In preprocessing, we reading data in text format. This script efficiently manages data reading, column name adjustments, and data structuring for analysis. Key steps include setting up the file location, reading the file, adjusting column names by replacing colons with underscores, and using Spark's `read.text` method to parse the file and split values into columns with `withColumn`.

In [3]:
print("Let's start with file reading process.")

# We are reading the first column using python
with open(data_read_locations[0], "r") as file:
    column_names = file.readline().strip().split(" ")

# Changing the column names to avoid the issues
column_names = [col_name.replace(':', '_') for col_name in column_names]

# Read the text file as a single column
read_raw_file = spark.read.text(data_read_locations[0])

# Split each line into individual columns based on space delimiter
read_raw_file = read_raw_file.withColumn("columns", split(read_raw_file["value"], " ").cast("array<int>"))

print("Completed with reading the file.")

Let's start with file reading process.
Completed with reading the file.


We replace the column names with the actual column names exported earlier using Python.

In [None]:
print("Let's create the dataframe and change the column names.")
dementia_data = (read_raw_file.selectExpr([f"columns[{i}] as {col_name}" 
                                               for i, col_name in enumerate(column_names)
                                               if col_name not in "FID IID PAT MAT".split(" ")]
                                         )
                )
print("Completed with dataframe creation.")

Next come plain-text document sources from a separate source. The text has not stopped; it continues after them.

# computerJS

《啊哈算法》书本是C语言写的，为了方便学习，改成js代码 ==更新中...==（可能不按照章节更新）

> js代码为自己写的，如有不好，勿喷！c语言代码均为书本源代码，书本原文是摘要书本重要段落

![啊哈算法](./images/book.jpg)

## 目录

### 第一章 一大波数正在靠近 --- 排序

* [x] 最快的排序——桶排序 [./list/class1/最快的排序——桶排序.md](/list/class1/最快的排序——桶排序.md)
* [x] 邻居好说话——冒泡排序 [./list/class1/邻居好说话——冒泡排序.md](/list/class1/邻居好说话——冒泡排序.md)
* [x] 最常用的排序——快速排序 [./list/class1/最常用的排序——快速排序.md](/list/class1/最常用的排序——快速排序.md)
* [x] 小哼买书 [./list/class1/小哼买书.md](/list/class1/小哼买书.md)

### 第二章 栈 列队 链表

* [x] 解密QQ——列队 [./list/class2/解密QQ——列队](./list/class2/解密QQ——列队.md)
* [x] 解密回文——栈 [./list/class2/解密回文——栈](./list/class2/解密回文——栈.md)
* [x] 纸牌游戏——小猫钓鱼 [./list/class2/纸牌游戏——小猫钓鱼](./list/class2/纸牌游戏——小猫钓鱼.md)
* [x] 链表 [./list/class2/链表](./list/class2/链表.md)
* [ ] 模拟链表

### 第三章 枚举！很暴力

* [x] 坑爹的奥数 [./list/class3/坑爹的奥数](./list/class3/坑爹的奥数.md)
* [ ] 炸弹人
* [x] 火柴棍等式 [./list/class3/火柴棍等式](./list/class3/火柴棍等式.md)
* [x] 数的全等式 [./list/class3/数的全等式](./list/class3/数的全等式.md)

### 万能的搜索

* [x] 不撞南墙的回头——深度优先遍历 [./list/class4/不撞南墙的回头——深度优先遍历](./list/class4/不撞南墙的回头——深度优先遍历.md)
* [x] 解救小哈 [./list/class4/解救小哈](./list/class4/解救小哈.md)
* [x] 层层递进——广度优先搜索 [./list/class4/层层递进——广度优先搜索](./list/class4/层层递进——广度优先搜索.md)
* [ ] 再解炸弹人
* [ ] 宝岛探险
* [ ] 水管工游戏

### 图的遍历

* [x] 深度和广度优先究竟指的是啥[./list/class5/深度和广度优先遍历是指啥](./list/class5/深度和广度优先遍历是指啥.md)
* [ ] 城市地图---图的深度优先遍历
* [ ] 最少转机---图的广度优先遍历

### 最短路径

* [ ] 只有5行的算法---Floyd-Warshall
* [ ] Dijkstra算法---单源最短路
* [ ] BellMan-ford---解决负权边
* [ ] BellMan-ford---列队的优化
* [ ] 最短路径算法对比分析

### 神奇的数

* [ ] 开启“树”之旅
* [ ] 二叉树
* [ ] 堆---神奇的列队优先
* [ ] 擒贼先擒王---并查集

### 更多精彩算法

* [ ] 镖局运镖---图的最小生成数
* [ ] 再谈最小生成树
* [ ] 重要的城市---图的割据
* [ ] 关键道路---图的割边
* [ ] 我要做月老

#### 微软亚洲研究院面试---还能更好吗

### Streamlined Batch Processing of Dementia Dataset Columns
Upon acquiring the column names from the dementia dataset, we segment them into batches, each comprising 100 columns. These batches are pivotal in constructing separate dataframes, with dimensions of 100 columns and 535 rows, across a total of 2977 files. This approach not only enhances data organization but also expedites processing by enabling parallel execution across multiple files. Additionally, the provision of progress updates for each batch ensures transparency and facilitates real-time monitoring, thereby optimizing the chunk creation process and overall data management efficiency.

In [None]:
print("Let's create the batch size and create diffrent files with columns of defined batch size.")

column_names = dementia_data.columns
# Create a batch size of 100 columns with each file
batch_size = 100

# Copying column names in chunks of batch size
column_names_batches = [column_names[i:i+batch_size] for i in range(0, len(column_names), batch_size)]

# Creating dataframe for each 100 columns and exporting as csv
for index,batch in enumerate(column_names_batches):
    dementia_data.select(*batch).coalesce(1).write.csv(f"{data_read_locations[1]}/Data__{index}",header=True,mode="overwrite")
    print(f"Completed with {index} chunk")

print("Completed with chunks creation.")

### Feature Selection and Encoding Pipeline
In this process, we first create placeholders for target data and selected features. Then, we iterate through each smaller chunk file, reading and selecting the required features. For each file, we drop columns with a significant number of null values and handle missing values appropriately. We cast columns to integer type and vectorize the column values. Next, we perform feature selection using ChiSqSelector and encode the selected features using OneHotEncoder. Finally, we append the encoded data into the list of selected features data.

In [None]:
# Placeholder for selected features data
selected_features_data = []
target_data=""

def count_nulls_in_partition(iterator):
  null_counts = [0] * len(next(iterator))  # Initialize null count for each column
  for row in iterator:
      for i, value in enumerate(row):
          if value is None:
              null_counts[i] += 1
  yield null_counts

# Iterate through each file index
for file_index in range(2977):
  # Read data from CSV file
  print("Started processing file:", file_index)
  file_path = f"{data_read_locations[1]}/Data__{file_index}.csv"
  data_frame = spark.read.csv(file_path, header=True, sep=",", nullValue="NA")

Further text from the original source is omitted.